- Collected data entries
§

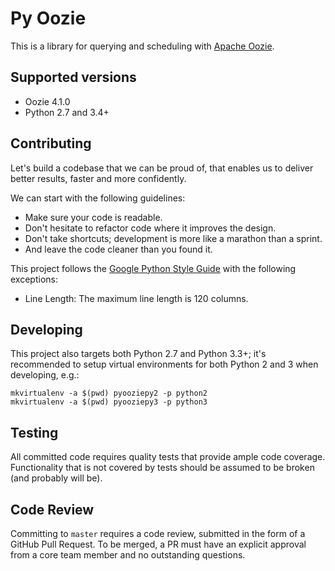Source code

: # Py Oozie

This is a library for querying and scheduling with [Apache Oozie](https://oozie.apache.org/).

## Supported versions

- Oozie 4.1.0
- Python 2.7 and 3.4+

## Contributing

Let's build a codebase that we can be proud of, that enables us to deliver better results, faster and more confidently.

We can start with the following guidelines:

- Make sure your code is readable.
- Don't hesitate to refactor code where it improves the design.
- Don't take shortcuts; development is more like a marathon than a sprint.
- And leave the code cleaner than you found it.

This project follows the [Google Python Style Guide](http://google.github.io/styleguide/pyguide.html) with the following
exceptions:
- Line Length: The maximum line length is 120 columns.

## Developing
This project also targets both Python 2.7 and Python 3.3+; it's recommended to setup virtual environments for both
Python 2 and 3 when developing, e.g.:

```
mkvirtualenv -a $(pwd) pyooziepy2 -p python2
mkvirtualenv -a $(pwd) pyooziepy3 -p python3
```

## Testing

All committed code requires quality tests that provide ample code coverage. Functionality that is not covered by tests
should be assumed to be broken (and probably will be).

## Code Review

Committing to `master` requires a code review, submitted in the form of a GitHub Pull Request. To be merged, a PR must
have an explicit approval from a core team member and no outstanding questions.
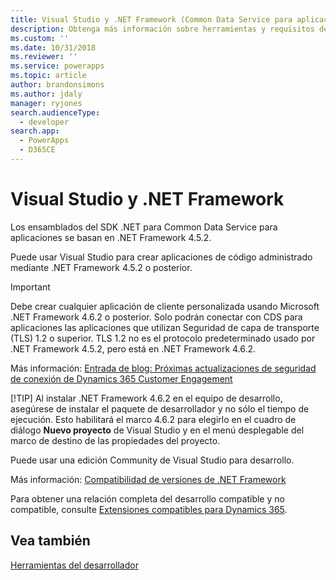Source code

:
 ```yaml
---
title: Visual Studio y .NET Framework (Common Data Service para aplicaciones) | Microsoft Docs
description: Obtenga más información sobre herramientas y requisitos de desarrollo de código administrado.
ms.custom: ''
ms.date: 10/31/2018
ms.reviewer: ''
ms.service: powerapps
ms.topic: article
author: brandonsimons
ms.author: jdaly
manager: ryjones
search.audienceType:
  - developer
search.app:
  - PowerApps
  - D365CE
---
```

# <a name="visual-studio-and-the-net-framework"></a>Visual Studio y .NET Framework

Los ensamblados del SDK .NET para Common Data Service para aplicaciones se basan en .NET Framework 4.5.2. 

Puede usar Visual Studio para crear aplicaciones de código administrado mediante .NET Framework 4.5.2 o posterior. 

> [!IMPORTANT]
> Debe crear cualquier aplicación de cliente personalizada usando Microsoft .NET Framework 4.6.2 o posterior.
> Solo podrán conectar con CDS para aplicaciones las aplicaciones que utilizan Seguridad de capa de transporte (TLS) 1.2 o superior. TLS 1.2 no es el protocolo predeterminado usado por .NET Framework 4.5.2, pero está en .NET Framework 4.6.2.
> 
> Más información: [Entrada de blog: Próximas actualizaciones de seguridad de conexión de Dynamics 365 Customer Engagement](https://blogs.msdn.microsoft.com/crm/2017/09/28/updates-coming-to-dynamics-365-customer-engagement-connection-security/)
> 
> [!TIP]
> Al instalar .NET Framework 4.6.2 en el equipo de desarrollo, asegúrese de instalar el paquete de desarrollador y no sólo el tiempo de ejecución. Esto habilitará el marco 4.6.2 para elegirlo en el cuadro de diálogo **Nuevo proyecto** de Visual Studio y en el menú desplegable del marco de destino de las propiedades del proyecto.  

Puede usar una edición Community de Visual Studio para desarrollo. 

[comment]: <> (However, use of extensions isn’t supported in the Express edition so you won’t be able to install useful extensions in that version of Visual Studio)

Más información: [Compatibilidad de versiones de .NET Framework](/dynamics365/customer-engagement/developer/supported-extensions#SupportNET)

Para obtener una relación completa del desarrollo compatible y no compatible, consulte [Extensiones compatibles para Dynamics 365](/dynamics365/customer-engagement/developer/supported-extensions#SupportNET).

## <a name="see-also"></a>Vea también

 [Herramientas del desarrollador](/dynamics365/customer-engagement/developer/developer-tools)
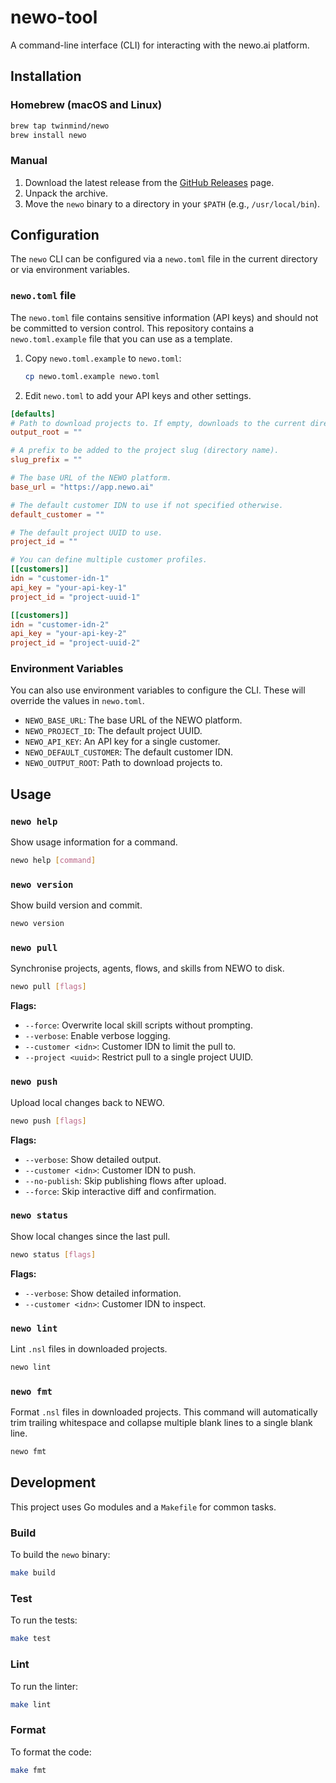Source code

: # newo-tool

A command-line interface (CLI) for interacting with the newo.ai platform.

## Installation

### Homebrew (macOS and Linux)

```bash
brew tap twinmind/newo
brew install newo
```

### Manual

1. Download the latest release from the [GitHub Releases](https://github.com/twinmind/newo-tool/releases) page.
2. Unpack the archive.
3. Move the `newo` binary to a directory in your `$PATH` (e.g., `/usr/local/bin`).

## Configuration

The `newo` CLI can be configured via a `newo.toml` file in the current directory or via environment variables.

### `newo.toml` file

The `newo.toml` file contains sensitive information (API keys) and should not be committed to version control. This repository contains a `newo.toml.example` file that you can use as a template.

1. Copy `newo.toml.example` to `newo.toml`:
   ```bash
   cp newo.toml.example newo.toml
   ```
2. Edit `newo.toml` to add your API keys and other settings.

```toml
[defaults]
# Path to download projects to. If empty, downloads to the current directory.
output_root = ""

# A prefix to be added to the project slug (directory name).
slug_prefix = ""

# The base URL of the NEWO platform.
base_url = "https://app.newo.ai"

# The default customer IDN to use if not specified otherwise.
default_customer = ""

# The default project UUID to use.
project_id = ""

# You can define multiple customer profiles.
[[customers]]
idn = "customer-idn-1"
api_key = "your-api-key-1"
project_id = "project-uuid-1"

[[customers]]
idn = "customer-idn-2"
api_key = "your-api-key-2"
project_id = "project-uuid-2"
```

### Environment Variables

You can also use environment variables to configure the CLI. These will override the values in `newo.toml`.

- `NEWO_BASE_URL`: The base URL of the NEWO platform.
- `NEWO_PROJECT_ID`: The default project UUID.
- `NEWO_API_KEY`: An API key for a single customer.
- `NEWO_DEFAULT_CUSTOMER`: The default customer IDN.
- `NEWO_OUTPUT_ROOT`: Path to download projects to.

## Usage

### `newo help`

Show usage information for a command.

```bash
newo help [command]
```

### `newo version`

Show build version and commit.

```bash
newo version
```

### `newo pull`

Synchronise projects, agents, flows, and skills from NEWO to disk.

```bash
newo pull [flags]
```

**Flags:**

- `--force`: Overwrite local skill scripts without prompting.
- `--verbose`: Enable verbose logging.
- `--customer <idn>`: Customer IDN to limit the pull to.
- `--project <uuid>`: Restrict pull to a single project UUID.

### `newo push`

Upload local changes back to NEWO.

```bash
newo push [flags]
```

**Flags:**

- `--verbose`: Show detailed output.
- `--customer <idn>`: Customer IDN to push.
- `--no-publish`: Skip publishing flows after upload.
- `--force`: Skip interactive diff and confirmation.

### `newo status`

Show local changes since the last pull.

```bash
newo status [flags]
```

**Flags:**

- `--verbose`: Show detailed information.
- `--customer <idn>`: Customer IDN to inspect.

### `newo lint`

Lint `.nsl` files in downloaded projects.

```bash
newo lint
```

### `newo fmt`

Format `.nsl` files in downloaded projects. This command will automatically trim trailing whitespace and collapse multiple blank lines to a single blank line.

```bash
newo fmt
```

## Development

This project uses Go modules and a `Makefile` for common tasks.

### Build

To build the `newo` binary:

```bash
make build
```

### Test

To run the tests:

```bash
make test
```

### Lint

To run the linter:

```bash
make lint
```

### Format

To format the code:

```bash
make fmt
```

§

- What is needed
The expected output is the full data above, reproduced exactly with no images.

- Response to this exercise
Source code

: # Py Oozie

This is a library for querying and scheduling with [Apache Oozie](https://oozie.apache.org/).

## Supported versions

- Oozie 4.1.0
- Python 2.7 and 3.4+

## Contributing

Let's build a codebase that we can be proud of, that enables us to deliver better results, faster and more confidently.

We can start with the following guidelines:

- Make sure your code is readable.
- Don't hesitate to refactor code where it improves the design.
- Don't take shortcuts; development is more like a marathon than a sprint.
- And leave the code cleaner than you found it.

This project follows the [Google Python Style Guide](http://google.github.io/styleguide/pyguide.html) with the following
exceptions:
- Line Length: The maximum line length is 120 columns.

## Developing
This project also targets both Python 2.7 and Python 3.3+; it's recommended to setup virtual environments for both
Python 2 and 3 when developing, e.g.:

```
mkvirtualenv -a $(pwd) pyooziepy2 -p python2
mkvirtualenv -a $(pwd) pyooziepy3 -p python3
```

## Testing

All committed code requires quality tests that provide ample code coverage. Functionality that is not covered by tests
should be assumed to be broken (and probably will be).

## Code Review

Committing to `master` requires a code review, submitted in the form of a GitHub Pull Request. To be merged, a PR must
have an explicit approval from a core team member and no outstanding questions.
Source code

:
 ```yaml
---
title: Visual Studio y .NET Framework (Common Data Service para aplicaciones) | Microsoft Docs
description: Obtenga más información sobre herramientas y requisitos de desarrollo de código administrado.
ms.custom: ''
ms.date: 10/31/2018
ms.reviewer: ''
ms.service: powerapps
ms.topic: article
author: brandonsimons
ms.author: jdaly
manager: ryjones
search.audienceType:
  - developer
search.app:
  - PowerApps
  - D365CE
---
```

# <a name="visual-studio-and-the-net-framework"></a>Visual Studio y .NET Framework

Los ensamblados del SDK .NET para Common Data Service para aplicaciones se basan en .NET Framework 4.5.2. 

Puede usar Visual Studio para crear aplicaciones de código administrado mediante .NET Framework 4.5.2 o posterior. 

> [!IMPORTANT]
> Debe crear cualquier aplicación de cliente personalizada usando Microsoft .NET Framework 4.6.2 o posterior.
> Solo podrán conectar con CDS para aplicaciones las aplicaciones que utilizan Seguridad de capa de transporte (TLS) 1.2 o superior. TLS 1.2 no es el protocolo predeterminado usado por .NET Framework 4.5.2, pero está en .NET Framework 4.6.2.
> 
> Más información: [Entrada de blog: Próximas actualizaciones de seguridad de conexión de Dynamics 365 Customer Engagement](https://blogs.msdn.microsoft.com/crm/2017/09/28/updates-coming-to-dynamics-365-customer-engagement-connection-security/)
> 
> [!TIP]
> Al instalar .NET Framework 4.6.2 en el equipo de desarrollo, asegúrese de instalar el paquete de desarrollador y no sólo el tiempo de ejecución. Esto habilitará el marco 4.6.2 para elegirlo en el cuadro de diálogo **Nuevo proyecto** de Visual Studio y en el menú desplegable del marco de destino de las propiedades del proyecto.  

Puede usar una edición Community de Visual Studio para desarrollo. 

[comment]: <> (However, use of extensions isn’t supported in the Express edition so you won’t be able to install useful extensions in that version of Visual Studio)

Más información: [Compatibilidad de versiones de .NET Framework](/dynamics365/customer-engagement/developer/supported-extensions#SupportNET)

Para obtener una relación completa del desarrollo compatible y no compatible, consulte [Extensiones compatibles para Dynamics 365](/dynamics365/customer-engagement/developer/supported-extensions#SupportNET).

## <a name="see-also"></a>Vea también

 [Herramientas del desarrollador](/dynamics365/customer-engagement/developer/developer-tools)
Source code

: # newo-tool

A command-line interface (CLI) for interacting with the newo.ai platform.

## Installation

### Homebrew (macOS and Linux)

```bash
brew tap twinmind/newo
brew install newo
```

### Manual

1. Download the latest release from the [GitHub Releases](https://github.com/twinmind/newo-tool/releases) page.
2. Unpack the archive.
3. Move the `newo` binary to a directory in your `$PATH` (e.g., `/usr/local/bin`).

## Configuration

The `newo` CLI can be configured via a `newo.toml` file in the current directory or via environment variables.

### `newo.toml` file

The `newo.toml` file contains sensitive information (API keys) and should not be committed to version control. This repository contains a `newo.toml.example` file that you can use as a template.

1. Copy `newo.toml.example` to `newo.toml`:
   ```bash
   cp newo.toml.example newo.toml
   ```
2. Edit `newo.toml` to add your API keys and other settings.

```toml
[defaults]
# Path to download projects to. If empty, downloads to the current directory.
output_root = ""

# A prefix to be added to the project slug (directory name).
slug_prefix = ""

# The base URL of the NEWO platform.
base_url = "https://app.newo.ai"

# The default customer IDN to use if not specified otherwise.
default_customer = ""

# The default project UUID to use.
project_id = ""

# You can define multiple customer profiles.
[[customers]]
idn = "customer-idn-1"
api_key = "your-api-key-1"
project_id = "project-uuid-1"

[[customers]]
idn = "customer-idn-2"
api_key = "your-api-key-2"
project_id = "project-uuid-2"
```

### Environment Variables

You can also use environment variables to configure the CLI. These will override the values in `newo.toml`.

- `NEWO_BASE_URL`: The base URL of the NEWO platform.
- `NEWO_PROJECT_ID`: The default project UUID.
- `NEWO_API_KEY`: An API key for a single customer.
- `NEWO_DEFAULT_CUSTOMER`: The default customer IDN.
- `NEWO_OUTPUT_ROOT`: Path to download projects to.

## Usage

### `newo help`

Show usage information for a command.

```bash
newo help [command]
```

### `newo version`

Show build version and commit.

```bash
newo version
```

### `newo pull`

Synchronise projects, agents, flows, and skills from NEWO to disk.

```bash
newo pull [flags]
```

**Flags:**

- `--force`: Overwrite local skill scripts without prompting.
- `--verbose`: Enable verbose logging.
- `--customer <idn>`: Customer IDN to limit the pull to.
- `--project <uuid>`: Restrict pull to a single project UUID.

### `newo push`

Upload local changes back to NEWO.

```bash
newo push [flags]
```

**Flags:**

- `--verbose`: Show detailed output.
- `--customer <idn>`: Customer IDN to push.
- `--no-publish`: Skip publishing flows after upload.
- `--force`: Skip interactive diff and confirmation.

### `newo status`

Show local changes since the last pull.

```bash
newo status [flags]
```

**Flags:**

- `--verbose`: Show detailed information.
- `--customer <idn>`: Customer IDN to inspect.

### `newo lint`

Lint `.nsl` files in downloaded projects.

```bash
newo lint
```

### `newo fmt`

Format `.nsl` files in downloaded projects. This command will automatically trim trailing whitespace and collapse multiple blank lines to a single blank line.

```bash
newo fmt
```

## Development

This project uses Go modules and a `Makefile` for common tasks.

### Build

To build the `newo` binary:

```bash
make build
```

### Test

To run the tests:

```bash
make test
```

### Lint

To run the linter:

```bash
make lint
```

### Format

To format the code:

```bash
make fmt
```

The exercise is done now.